Required action
Write only the number of lines below in which "service" occurs.
——
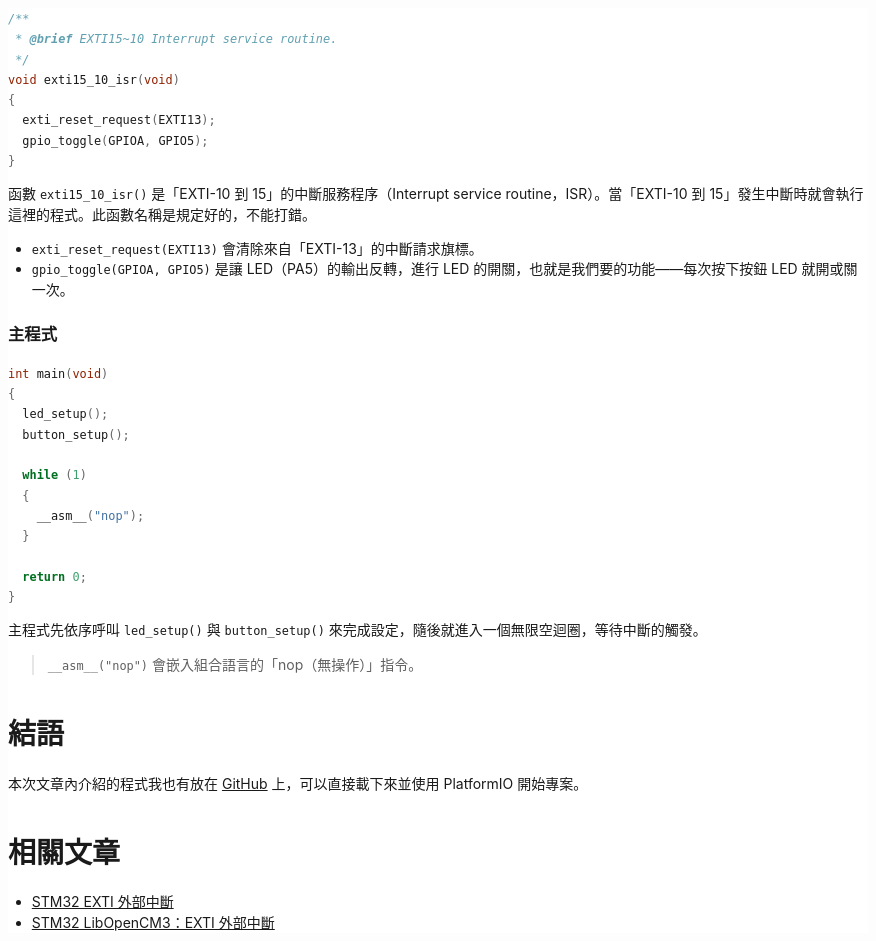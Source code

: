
 ```c
/**
 * @brief EXTI15~10 Interrupt service routine.
 */
void exti15_10_isr(void)
{
  exti_reset_request(EXTI13);
  gpio_toggle(GPIOA, GPIO5);
}
```

函數 `exti15_10_isr()` 是「EXTI-10 到 15」的中斷服務程序（Interrupt service routine，ISR）。當「EXTI-10 到 15」發生中斷時就會執行這裡的程式。此函數名稱是規定好的，不能打錯。

- `exti_reset_request(EXTI13)` 會清除來自「EXTI-13」的中斷請求旗標。
- `gpio_toggle(GPIOA, GPIO5)` 是讓 LED（PA5）的輸出反轉，進行 LED 的開關，也就是我們要的功能——每次按下按鈕 LED 就開或關一次。

### 主程式

```c
int main(void)
{
  led_setup();
  button_setup();

  while (1)
  {
    __asm__("nop");
  }

  return 0;
}
```

主程式先依序呼叫 `led_setup()` 與 `button_setup()` 來完成設定，隨後就進入一個無限空迴圈，等待中斷的觸發。

> `__asm__("nop")` 會嵌入組合語言的「nop（無操作）」指令。

# 結語

本次文章內介紹的程式我也有放在 [GitHub](https://github.com/ziteh/stm32-examples) 上，可以直接載下來並使用 PlatformIO 開始專案。

# 相關文章

- [STM32 EXTI 外部中斷](/posts/libopencm3-stm32-7/)
- [STM32 LibOpenCM3：EXTI 外部中斷](/posts/libopencm3-stm32-8/)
——
Solution
2